Heikki Linnakangas <hlinna...@vmware.com
> pg_stat_statements (re-)initializes spinlocks as part of normal
> operation. With --disable-spinlock, spinlocks are implemented using
> semaphores, and semaphores are expected to be created at postmaster
> startup. Hence, you get an assertion failure:
> postgres=# select * from pg_stat_statements ;
> The connection to the server was lost. Attempting reset: Failed.
> TRAP: FailedAssertion("!(!IsUnderPostmaster)", File: "pg_sema.c", Line: 326)

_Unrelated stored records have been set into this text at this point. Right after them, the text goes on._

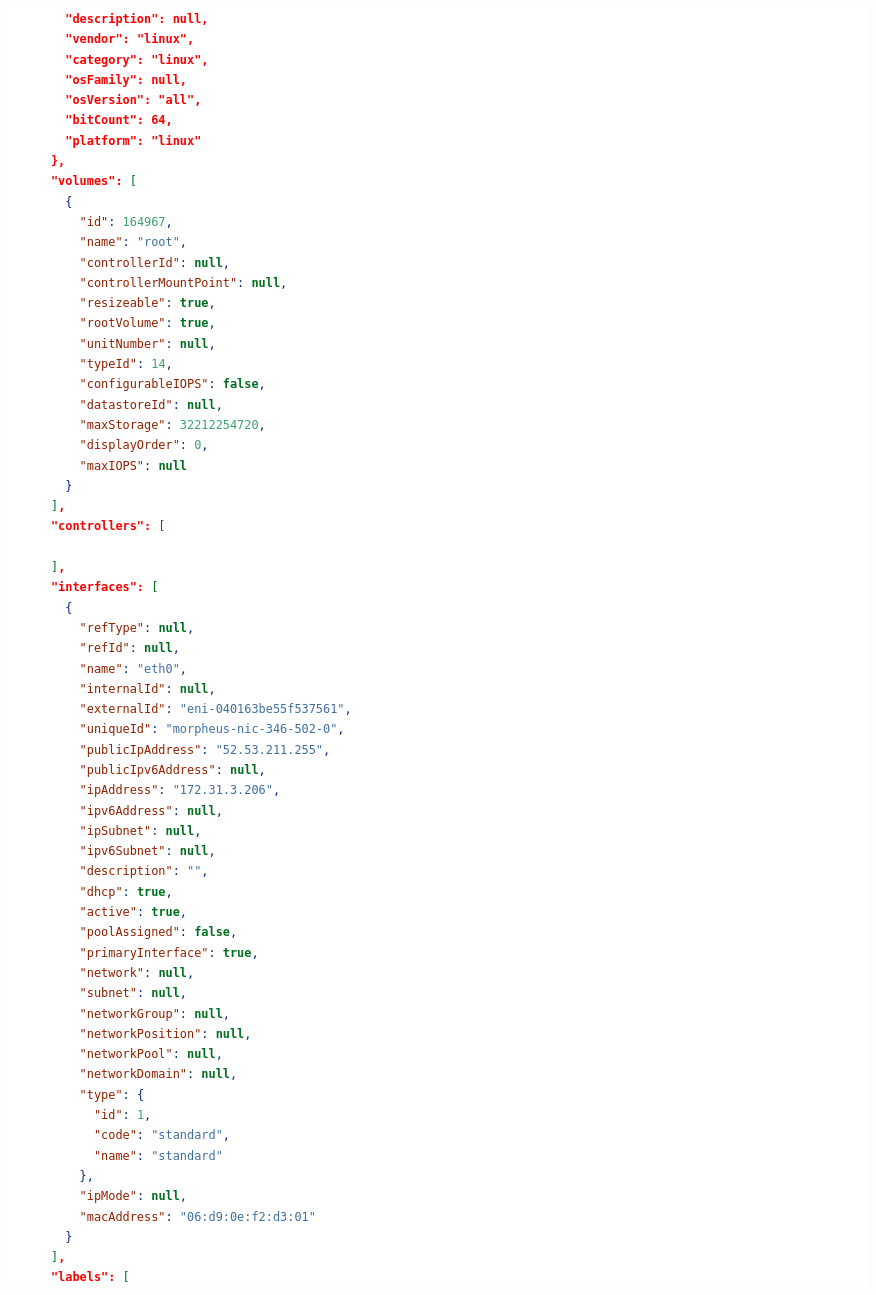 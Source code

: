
 ```json
        "description": null,
        "vendor": "linux",
        "category": "linux",
        "osFamily": null,
        "osVersion": "all",
        "bitCount": 64,
        "platform": "linux"
      },
      "volumes": [
        {
          "id": 164967,
          "name": "root",
          "controllerId": null,
          "controllerMountPoint": null,
          "resizeable": true,
          "rootVolume": true,
          "unitNumber": null,
          "typeId": 14,
          "configurableIOPS": false,
          "datastoreId": null,
          "maxStorage": 32212254720,
          "displayOrder": 0,
          "maxIOPS": null
        }
      ],
      "controllers": [

      ],
      "interfaces": [
        {
          "refType": null,
          "refId": null,
          "name": "eth0",
          "internalId": null,
          "externalId": "eni-040163be55f537561",
          "uniqueId": "morpheus-nic-346-502-0",
          "publicIpAddress": "52.53.211.255",
          "publicIpv6Address": null,
          "ipAddress": "172.31.3.206",
          "ipv6Address": null,
          "ipSubnet": null,
          "ipv6Subnet": null,
          "description": "",
          "dhcp": true,
          "active": true,
          "poolAssigned": false,
          "primaryInterface": true,
          "network": null,
          "subnet": null,
          "networkGroup": null,
          "networkPosition": null,
          "networkPool": null,
          "networkDomain": null,
          "type": {
            "id": 1,
            "code": "standard",
            "name": "standard"
          },
          "ipMode": null,
          "macAddress": "06:d9:0e:f2:d3:01"
        }
      ],
      "labels": [
``` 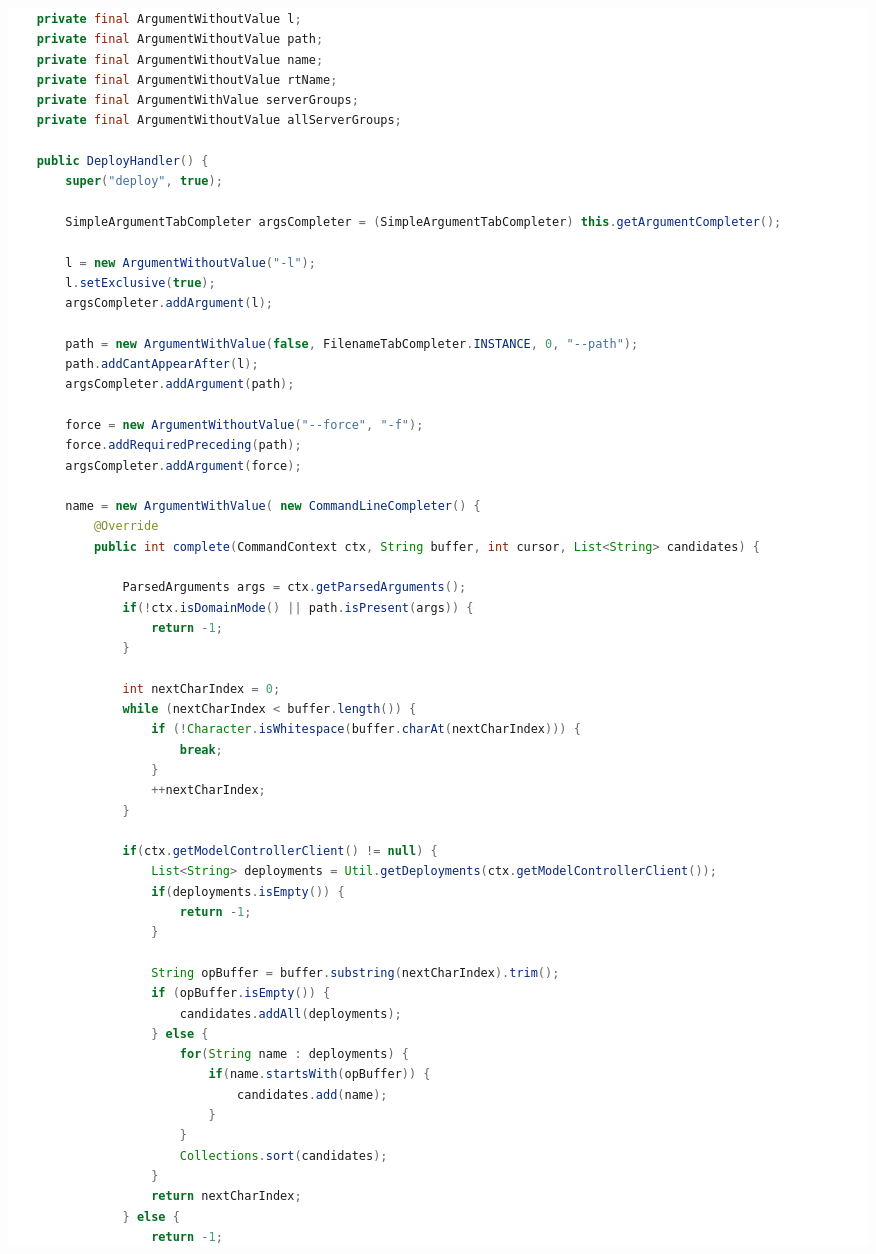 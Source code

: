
 ```java
    private final ArgumentWithoutValue l;
    private final ArgumentWithoutValue path;
    private final ArgumentWithoutValue name;
    private final ArgumentWithoutValue rtName;
    private final ArgumentWithValue serverGroups;
    private final ArgumentWithoutValue allServerGroups;

    public DeployHandler() {
        super("deploy", true);

        SimpleArgumentTabCompleter argsCompleter = (SimpleArgumentTabCompleter) this.getArgumentCompleter();

        l = new ArgumentWithoutValue("-l");
        l.setExclusive(true);
        argsCompleter.addArgument(l);

        path = new ArgumentWithValue(false, FilenameTabCompleter.INSTANCE, 0, "--path");
        path.addCantAppearAfter(l);
        argsCompleter.addArgument(path);

        force = new ArgumentWithoutValue("--force", "-f");
        force.addRequiredPreceding(path);
        argsCompleter.addArgument(force);

        name = new ArgumentWithValue( new CommandLineCompleter() {
            @Override
            public int complete(CommandContext ctx, String buffer, int cursor, List<String> candidates) {

                ParsedArguments args = ctx.getParsedArguments();
                if(!ctx.isDomainMode() || path.isPresent(args)) {
                    return -1;
                }

                int nextCharIndex = 0;
                while (nextCharIndex < buffer.length()) {
                    if (!Character.isWhitespace(buffer.charAt(nextCharIndex))) {
                        break;
                    }
                    ++nextCharIndex;
                }

                if(ctx.getModelControllerClient() != null) {
                    List<String> deployments = Util.getDeployments(ctx.getModelControllerClient());
                    if(deployments.isEmpty()) {
                        return -1;
                    }

                    String opBuffer = buffer.substring(nextCharIndex).trim();
                    if (opBuffer.isEmpty()) {
                        candidates.addAll(deployments);
                    } else {
                        for(String name : deployments) {
                            if(name.startsWith(opBuffer)) {
                                candidates.add(name);
                            }
                        }
                        Collections.sort(candidates);
                    }
                    return nextCharIndex;
                } else {
                    return -1;
``` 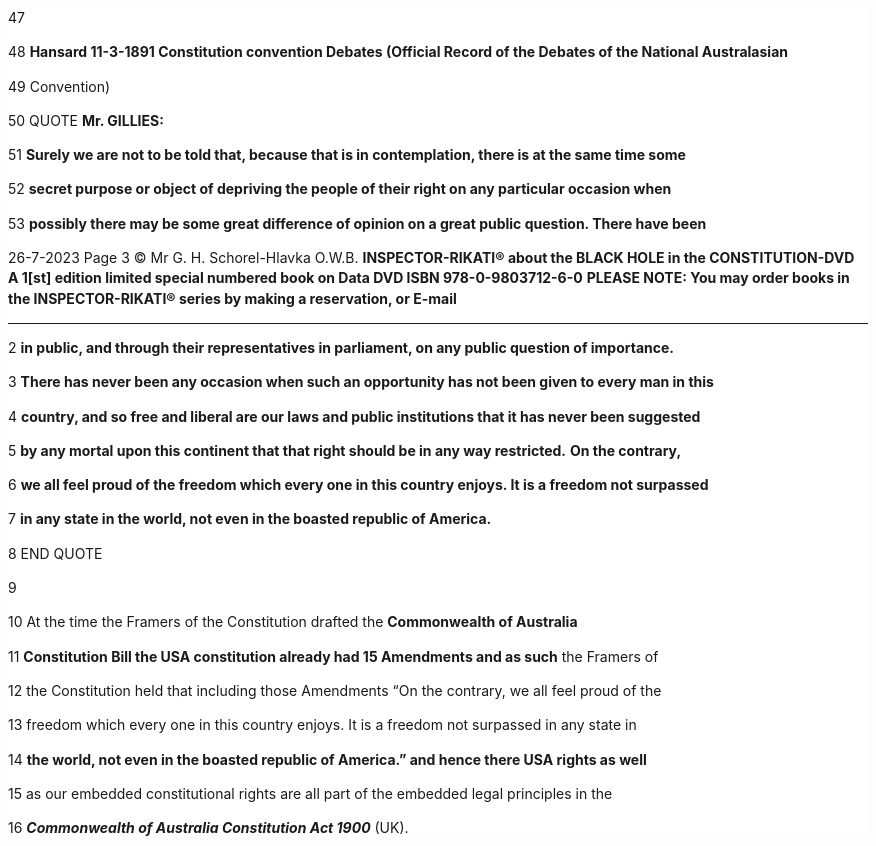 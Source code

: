 47

48 **Hansard 11-3-1891 Constitution convention Debates (Official Record of the Debates of the National Australasian**

49 Convention)

50 QUOTE **Mr. GILLIES:**

51 **Surely we are not to be told that, because that is in contemplation, there is at the same time some**

52 **secret purpose or object of depriving the people of their right on any particular occasion when**

53 **possibly there may be some great difference of opinion on a great public question. There have been**

26-7-2023          Page 3                © Mr G. H. Schorel-Hlavka O.W.B.
**INSPECTOR-RIKATI® about the BLACK HOLE in the CONSTITUTION-DVD**
**A 1[st] edition limited special numbered book on Data DVD ISBN 978-0-9803712-6-0**
**PLEASE NOTE: You may order books in the INSPECTOR-RIKATI® series by making a reservation, or E-mail**


-----

2 **in public, and through their representatives in parliament, on any public question of importance.**

3 **There has never been any occasion when such an opportunity has not been given to every man in this**

4 **country, and so free and liberal are our laws and public institutions that it has never been suggested**

5 **by any mortal upon this continent that that right should be in any way restricted.** **On the contrary,**

6 **we all feel proud of the freedom which every one in this country enjoys. It is a freedom not surpassed**

7 **in any state in the world, not even in the boasted republic of America.**

8 END QUOTE

9

10 At the time the Framers of the Constitution drafted the **Commonwealth of Australia**

11 **Constitution Bill the USA constitution already had 15 Amendments and as such** the Framers of

12 the Constitution held that including those Amendments “On the contrary, we all feel proud of the

13 freedom which every one in this country enjoys. It is a freedom not surpassed in any state in

14 **the world, not even in the boasted republic of America.” and hence there USA rights as well**

15 as our embedded constitutional rights are all part of the embedded legal principles in the

16 **_Commonwealth of Australia Constitution Act 1900_** (UK).
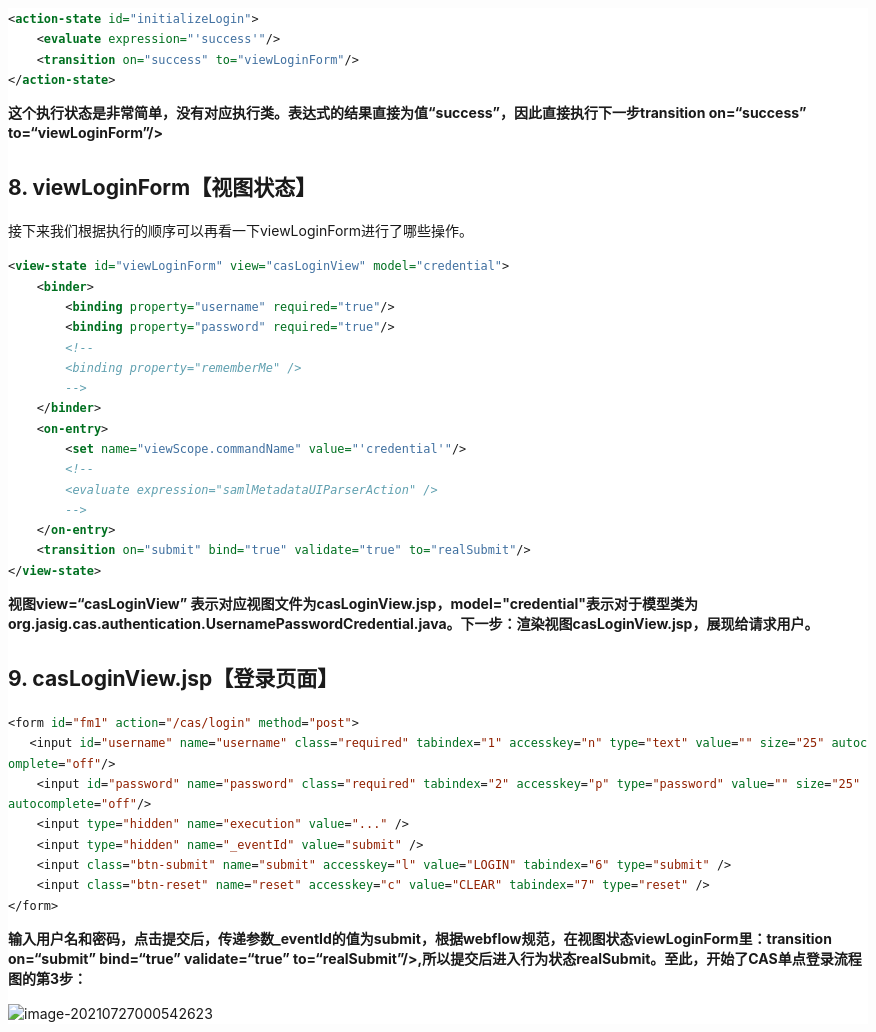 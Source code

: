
 ```xml
<action-state id="initializeLogin">
    <evaluate expression="'success'"/>
    <transition on="success" to="viewLoginForm"/>
</action-state>
```

**这个执行状态是非常简单，没有对应执行类。表达式的结果直接为值“success”，因此直接执行下一步transition on=“success” to=“viewLoginForm”/>**

## 8. viewLoginForm【视图状态】

接下来我们根据执行的顺序可以再看一下viewLoginForm进行了哪些操作。

```xml
<view-state id="viewLoginForm" view="casLoginView" model="credential">
    <binder>
        <binding property="username" required="true"/>
        <binding property="password" required="true"/>
        <!--
        <binding property="rememberMe" />
        -->
    </binder>
    <on-entry>
        <set name="viewScope.commandName" value="'credential'"/>
        <!--
        <evaluate expression="samlMetadataUIParserAction" />
        -->
    </on-entry>
    <transition on="submit" bind="true" validate="true" to="realSubmit"/>
</view-state>
```
**视图view=“casLoginView” 表示对应视图文件为casLoginView.jsp，model="credential"表示对于模型类为org.jasig.cas.authentication.UsernamePasswordCredential.java。下一步：渲染视图casLoginView.jsp，展现给请求用户。**

## 9. casLoginView.jsp【登录页面】

```jsp
<form id="fm1" action="/cas/login" method="post">
   <input id="username" name="username" class="required" tabindex="1" accesskey="n" type="text" value="" size="25" autocomplete="off"/>  
	<input id="password" name="password" class="required" tabindex="2" accesskey="p" type="password" value="" size="25" autocomplete="off"/>	   
	<input type="hidden" name="execution" value="..." />
	<input type="hidden" name="_eventId" value="submit" />
	<input class="btn-submit" name="submit" accesskey="l" value="LOGIN" tabindex="6" type="submit" />
	<input class="btn-reset" name="reset" accesskey="c" value="CLEAR" tabindex="7" type="reset" />
</form>
```

**输入用户名和密码，点击提交后，传递参数_eventId的值为submit，根据webflow规范，在视图状态viewLoginForm里：transition on=“submit” bind=“true” validate=“true” to=“realSubmit”/>,所以提交后进入行为状态realSubmit。至此，开始了CAS单点登录流程图的第3步：**

![image-20210727000542623](C:\Users\17996\AppData\Roaming\Typora\typora-user-images\image-20210727000542623.png)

> Even if that worked, re-initializing a spinlock with SpinLockInit, like
> pg_stat_statement does, would always allocate a new semaphore, so you
> would run out very quickly.
You'd run out even without that, since we're only leaving a dozen or two
extra semaphores available, and this code wants a spinlock per hash
I think that we can probably write this off as an unsupported
combination. If you're running without real spinlocks, any sort of
performance optimization is a complete waste of time until you fix that,
so what's the point of using pg_stat_statements?
Having said that, though, I agree that assuming that spinlocks can be
reinitialized is being overly intimate with the implementation details.
It's not too hard to imagine it failing with some future version of
spinlocks, even disregarding the rather dubious assumption that no two
processes would be touching the new entry at about the same time.
We should probably try to find a way of avoiding that.